Records for the task:
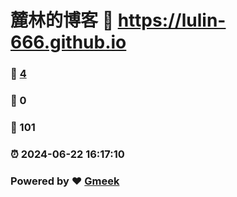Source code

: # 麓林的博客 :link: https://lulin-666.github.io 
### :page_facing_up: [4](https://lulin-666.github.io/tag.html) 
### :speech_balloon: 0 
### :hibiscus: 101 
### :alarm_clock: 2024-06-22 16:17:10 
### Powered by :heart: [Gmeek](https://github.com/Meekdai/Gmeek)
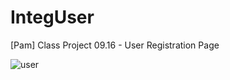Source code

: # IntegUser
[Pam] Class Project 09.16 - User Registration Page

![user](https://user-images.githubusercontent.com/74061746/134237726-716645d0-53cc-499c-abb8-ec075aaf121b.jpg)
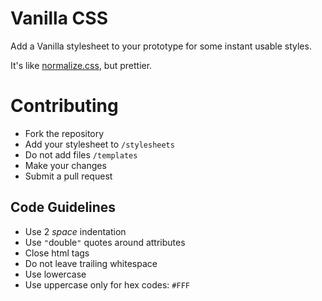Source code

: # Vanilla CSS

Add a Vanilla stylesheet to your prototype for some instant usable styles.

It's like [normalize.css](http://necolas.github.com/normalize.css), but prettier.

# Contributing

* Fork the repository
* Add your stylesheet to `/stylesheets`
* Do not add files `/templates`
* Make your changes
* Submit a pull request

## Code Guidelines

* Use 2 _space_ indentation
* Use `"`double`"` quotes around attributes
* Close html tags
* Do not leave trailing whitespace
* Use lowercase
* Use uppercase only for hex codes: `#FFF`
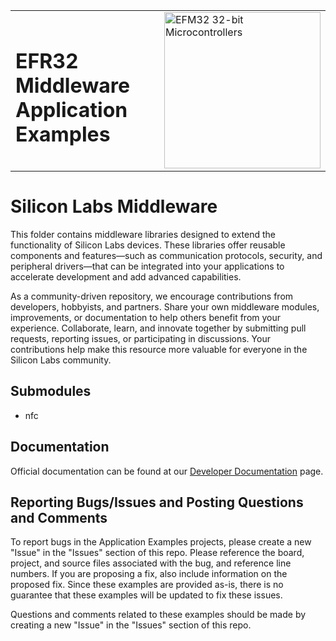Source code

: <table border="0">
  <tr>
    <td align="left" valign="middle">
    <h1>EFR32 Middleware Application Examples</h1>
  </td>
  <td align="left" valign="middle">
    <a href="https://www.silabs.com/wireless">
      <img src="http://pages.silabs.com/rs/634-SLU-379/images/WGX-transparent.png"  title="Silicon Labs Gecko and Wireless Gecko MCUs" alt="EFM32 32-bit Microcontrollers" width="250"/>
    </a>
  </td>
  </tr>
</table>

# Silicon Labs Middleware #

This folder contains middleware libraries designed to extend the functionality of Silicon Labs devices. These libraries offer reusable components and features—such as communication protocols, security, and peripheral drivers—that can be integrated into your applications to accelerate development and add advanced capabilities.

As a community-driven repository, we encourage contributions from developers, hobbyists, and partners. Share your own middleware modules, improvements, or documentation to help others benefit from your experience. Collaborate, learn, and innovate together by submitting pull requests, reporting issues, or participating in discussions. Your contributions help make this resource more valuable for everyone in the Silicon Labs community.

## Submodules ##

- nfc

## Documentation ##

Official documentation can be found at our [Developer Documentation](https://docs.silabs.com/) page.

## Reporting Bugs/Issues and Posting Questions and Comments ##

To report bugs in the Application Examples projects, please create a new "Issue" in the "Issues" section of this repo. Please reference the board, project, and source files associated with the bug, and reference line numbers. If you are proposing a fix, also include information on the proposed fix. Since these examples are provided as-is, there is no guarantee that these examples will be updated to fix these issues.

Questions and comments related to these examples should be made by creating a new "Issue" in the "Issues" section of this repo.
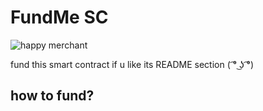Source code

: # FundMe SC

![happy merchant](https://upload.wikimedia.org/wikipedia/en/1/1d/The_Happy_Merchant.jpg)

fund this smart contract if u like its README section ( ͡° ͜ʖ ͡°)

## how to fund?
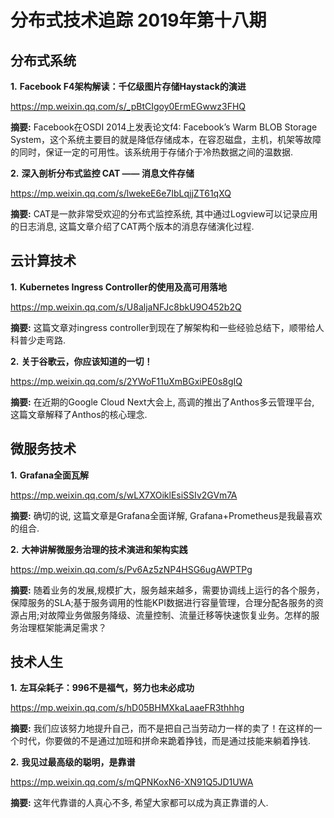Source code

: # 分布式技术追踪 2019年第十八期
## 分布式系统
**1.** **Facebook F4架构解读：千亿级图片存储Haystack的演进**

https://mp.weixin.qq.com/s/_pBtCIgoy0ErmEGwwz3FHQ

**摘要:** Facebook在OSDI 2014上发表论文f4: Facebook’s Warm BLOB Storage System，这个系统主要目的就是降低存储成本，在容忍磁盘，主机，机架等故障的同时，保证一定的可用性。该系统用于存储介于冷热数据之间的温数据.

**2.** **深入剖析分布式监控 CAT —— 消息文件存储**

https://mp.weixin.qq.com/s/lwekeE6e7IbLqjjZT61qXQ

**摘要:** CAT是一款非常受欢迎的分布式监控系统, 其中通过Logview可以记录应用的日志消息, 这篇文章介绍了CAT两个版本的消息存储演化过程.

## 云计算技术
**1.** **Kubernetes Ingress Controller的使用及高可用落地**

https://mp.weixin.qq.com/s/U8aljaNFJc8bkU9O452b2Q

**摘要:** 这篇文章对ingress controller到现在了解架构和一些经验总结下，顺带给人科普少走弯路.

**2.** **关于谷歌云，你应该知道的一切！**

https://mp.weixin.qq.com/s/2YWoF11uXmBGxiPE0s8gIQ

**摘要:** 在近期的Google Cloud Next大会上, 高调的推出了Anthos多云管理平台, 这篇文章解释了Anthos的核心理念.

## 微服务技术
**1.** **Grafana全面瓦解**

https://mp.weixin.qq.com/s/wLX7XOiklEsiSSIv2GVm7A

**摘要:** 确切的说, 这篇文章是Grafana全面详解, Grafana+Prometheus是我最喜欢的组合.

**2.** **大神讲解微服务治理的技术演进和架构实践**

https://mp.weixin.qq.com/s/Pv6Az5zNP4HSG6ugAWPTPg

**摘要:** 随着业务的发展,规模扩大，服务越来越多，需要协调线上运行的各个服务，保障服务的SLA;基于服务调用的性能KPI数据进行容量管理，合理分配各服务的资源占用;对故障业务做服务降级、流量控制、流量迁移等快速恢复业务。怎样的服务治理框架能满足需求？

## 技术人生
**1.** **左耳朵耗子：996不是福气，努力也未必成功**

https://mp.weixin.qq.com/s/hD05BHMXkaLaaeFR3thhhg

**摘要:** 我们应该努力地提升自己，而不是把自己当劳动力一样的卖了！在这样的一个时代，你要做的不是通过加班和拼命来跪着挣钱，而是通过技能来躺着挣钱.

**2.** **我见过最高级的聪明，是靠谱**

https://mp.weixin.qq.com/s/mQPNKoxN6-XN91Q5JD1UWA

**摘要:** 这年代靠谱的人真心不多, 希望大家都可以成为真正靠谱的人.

...

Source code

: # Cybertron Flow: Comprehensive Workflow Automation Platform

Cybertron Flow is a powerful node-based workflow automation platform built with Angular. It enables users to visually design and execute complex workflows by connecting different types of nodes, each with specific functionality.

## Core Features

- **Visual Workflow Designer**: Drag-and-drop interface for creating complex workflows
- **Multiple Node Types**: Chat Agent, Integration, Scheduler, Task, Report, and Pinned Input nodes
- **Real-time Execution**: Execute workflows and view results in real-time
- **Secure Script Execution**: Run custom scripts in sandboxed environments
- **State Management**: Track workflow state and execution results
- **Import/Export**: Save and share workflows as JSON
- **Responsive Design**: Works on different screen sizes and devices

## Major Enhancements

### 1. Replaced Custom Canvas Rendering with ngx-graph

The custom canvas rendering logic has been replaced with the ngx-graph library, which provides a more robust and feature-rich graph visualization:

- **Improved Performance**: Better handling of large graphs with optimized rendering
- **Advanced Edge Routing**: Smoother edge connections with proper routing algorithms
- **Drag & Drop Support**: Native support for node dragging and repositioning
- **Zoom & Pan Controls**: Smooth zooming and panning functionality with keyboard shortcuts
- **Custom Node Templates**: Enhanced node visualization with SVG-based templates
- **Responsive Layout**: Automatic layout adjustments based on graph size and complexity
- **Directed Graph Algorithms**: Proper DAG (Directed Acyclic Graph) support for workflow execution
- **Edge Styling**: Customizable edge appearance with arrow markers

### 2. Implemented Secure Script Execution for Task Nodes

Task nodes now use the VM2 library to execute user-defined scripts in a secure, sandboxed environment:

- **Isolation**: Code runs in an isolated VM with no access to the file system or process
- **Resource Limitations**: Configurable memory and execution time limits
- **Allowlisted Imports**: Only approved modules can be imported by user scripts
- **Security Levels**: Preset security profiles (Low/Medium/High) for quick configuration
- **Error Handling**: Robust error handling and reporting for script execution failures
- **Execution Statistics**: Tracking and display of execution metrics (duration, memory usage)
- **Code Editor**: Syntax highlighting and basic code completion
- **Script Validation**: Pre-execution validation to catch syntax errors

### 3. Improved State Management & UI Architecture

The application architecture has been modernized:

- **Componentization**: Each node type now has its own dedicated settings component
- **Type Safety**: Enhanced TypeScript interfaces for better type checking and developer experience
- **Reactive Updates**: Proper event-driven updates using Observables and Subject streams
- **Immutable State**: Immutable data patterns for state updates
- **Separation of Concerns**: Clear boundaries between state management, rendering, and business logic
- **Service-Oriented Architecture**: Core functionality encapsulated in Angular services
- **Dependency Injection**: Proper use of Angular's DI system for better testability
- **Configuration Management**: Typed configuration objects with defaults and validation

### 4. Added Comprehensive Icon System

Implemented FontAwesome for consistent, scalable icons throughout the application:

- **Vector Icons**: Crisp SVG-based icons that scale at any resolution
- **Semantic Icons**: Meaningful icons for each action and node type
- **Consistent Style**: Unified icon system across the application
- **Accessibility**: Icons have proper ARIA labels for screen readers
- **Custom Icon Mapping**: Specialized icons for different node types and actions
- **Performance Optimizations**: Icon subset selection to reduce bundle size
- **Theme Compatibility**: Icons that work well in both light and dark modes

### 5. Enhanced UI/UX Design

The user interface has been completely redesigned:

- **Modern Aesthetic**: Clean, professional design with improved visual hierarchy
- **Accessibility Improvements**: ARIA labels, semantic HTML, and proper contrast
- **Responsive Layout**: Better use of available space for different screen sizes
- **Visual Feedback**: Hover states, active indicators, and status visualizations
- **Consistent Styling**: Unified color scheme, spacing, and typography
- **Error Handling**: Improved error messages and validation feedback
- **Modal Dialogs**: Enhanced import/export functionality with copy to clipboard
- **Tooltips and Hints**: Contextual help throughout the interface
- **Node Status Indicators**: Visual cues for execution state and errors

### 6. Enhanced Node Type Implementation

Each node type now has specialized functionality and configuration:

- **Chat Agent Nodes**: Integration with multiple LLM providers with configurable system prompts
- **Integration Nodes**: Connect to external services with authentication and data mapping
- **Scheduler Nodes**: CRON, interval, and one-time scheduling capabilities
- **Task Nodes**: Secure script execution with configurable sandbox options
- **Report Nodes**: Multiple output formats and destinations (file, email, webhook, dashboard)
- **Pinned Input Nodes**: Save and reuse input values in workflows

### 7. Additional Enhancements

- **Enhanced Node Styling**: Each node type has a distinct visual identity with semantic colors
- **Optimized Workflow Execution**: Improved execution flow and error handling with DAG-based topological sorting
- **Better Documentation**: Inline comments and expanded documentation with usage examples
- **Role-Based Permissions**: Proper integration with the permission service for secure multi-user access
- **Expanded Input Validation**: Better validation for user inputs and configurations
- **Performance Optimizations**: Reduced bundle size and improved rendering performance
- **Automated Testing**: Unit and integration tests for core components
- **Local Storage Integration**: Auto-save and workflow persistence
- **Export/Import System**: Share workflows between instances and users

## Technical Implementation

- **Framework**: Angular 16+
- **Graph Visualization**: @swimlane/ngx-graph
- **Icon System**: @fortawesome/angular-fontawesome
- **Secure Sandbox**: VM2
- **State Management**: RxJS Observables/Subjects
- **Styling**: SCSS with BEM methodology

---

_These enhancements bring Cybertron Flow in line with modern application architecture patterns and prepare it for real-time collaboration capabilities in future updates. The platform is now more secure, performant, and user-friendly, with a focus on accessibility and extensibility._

* * *

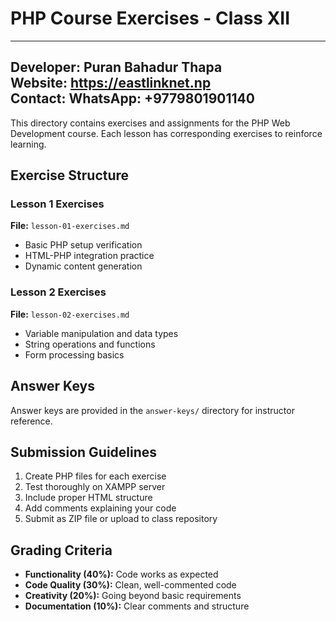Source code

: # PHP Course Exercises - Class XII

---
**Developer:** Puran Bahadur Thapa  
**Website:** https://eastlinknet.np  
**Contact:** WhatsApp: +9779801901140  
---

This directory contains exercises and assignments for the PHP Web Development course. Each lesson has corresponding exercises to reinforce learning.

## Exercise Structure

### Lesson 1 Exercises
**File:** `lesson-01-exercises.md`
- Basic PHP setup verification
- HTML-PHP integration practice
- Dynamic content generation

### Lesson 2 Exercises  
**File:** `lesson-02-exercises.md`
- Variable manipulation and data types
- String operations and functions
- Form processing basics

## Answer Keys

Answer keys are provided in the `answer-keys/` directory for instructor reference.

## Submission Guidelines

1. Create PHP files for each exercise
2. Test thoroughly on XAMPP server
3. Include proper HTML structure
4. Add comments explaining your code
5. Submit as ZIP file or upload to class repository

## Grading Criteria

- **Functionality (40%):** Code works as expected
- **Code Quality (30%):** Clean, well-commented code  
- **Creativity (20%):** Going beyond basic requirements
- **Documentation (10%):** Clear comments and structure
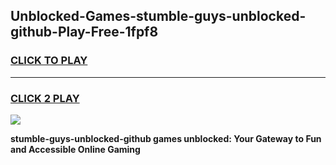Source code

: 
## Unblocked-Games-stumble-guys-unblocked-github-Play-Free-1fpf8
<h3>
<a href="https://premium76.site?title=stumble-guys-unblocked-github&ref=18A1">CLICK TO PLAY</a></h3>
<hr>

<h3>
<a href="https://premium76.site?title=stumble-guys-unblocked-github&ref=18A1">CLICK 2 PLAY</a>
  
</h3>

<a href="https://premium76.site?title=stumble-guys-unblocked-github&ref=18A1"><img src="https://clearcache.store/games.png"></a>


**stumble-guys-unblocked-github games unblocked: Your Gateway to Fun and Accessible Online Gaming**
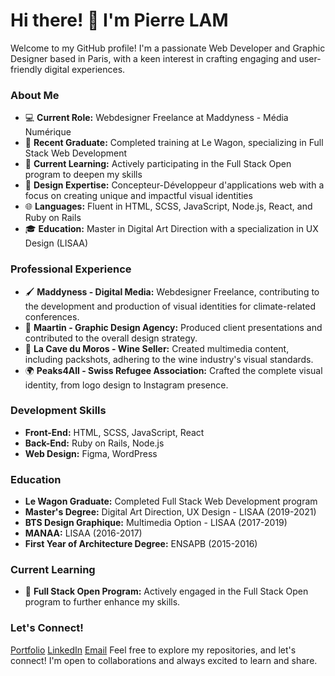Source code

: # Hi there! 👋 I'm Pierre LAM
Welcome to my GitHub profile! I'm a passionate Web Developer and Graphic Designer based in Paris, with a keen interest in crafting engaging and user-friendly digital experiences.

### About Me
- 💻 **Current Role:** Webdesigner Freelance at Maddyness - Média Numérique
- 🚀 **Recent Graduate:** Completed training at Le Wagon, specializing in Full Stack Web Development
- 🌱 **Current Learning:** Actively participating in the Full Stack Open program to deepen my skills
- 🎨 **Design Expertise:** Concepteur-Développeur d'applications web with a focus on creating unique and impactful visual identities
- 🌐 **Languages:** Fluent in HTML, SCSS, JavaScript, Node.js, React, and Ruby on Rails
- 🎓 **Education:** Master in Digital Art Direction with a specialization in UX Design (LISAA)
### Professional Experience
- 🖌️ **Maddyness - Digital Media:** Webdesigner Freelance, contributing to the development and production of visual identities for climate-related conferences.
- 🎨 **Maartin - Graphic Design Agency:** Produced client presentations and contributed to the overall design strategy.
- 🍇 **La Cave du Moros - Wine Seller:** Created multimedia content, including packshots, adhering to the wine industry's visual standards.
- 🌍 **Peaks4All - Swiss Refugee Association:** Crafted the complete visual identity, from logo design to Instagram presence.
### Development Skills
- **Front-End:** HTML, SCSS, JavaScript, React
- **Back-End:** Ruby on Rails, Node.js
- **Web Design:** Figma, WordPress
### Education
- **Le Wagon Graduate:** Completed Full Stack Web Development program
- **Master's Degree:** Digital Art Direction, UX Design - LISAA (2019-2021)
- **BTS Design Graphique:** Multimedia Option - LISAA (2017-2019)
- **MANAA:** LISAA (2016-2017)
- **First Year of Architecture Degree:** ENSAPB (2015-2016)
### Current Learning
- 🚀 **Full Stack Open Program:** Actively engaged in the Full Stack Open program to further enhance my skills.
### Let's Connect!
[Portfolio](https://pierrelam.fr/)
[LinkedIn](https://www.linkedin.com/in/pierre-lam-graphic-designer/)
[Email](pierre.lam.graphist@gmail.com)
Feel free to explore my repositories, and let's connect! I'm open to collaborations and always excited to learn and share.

Task directions: Lines with the word "valign": copy each one from the data above.

Solution to this task:
    <td align="left" valign="middle">
  <td align="left" valign="middle">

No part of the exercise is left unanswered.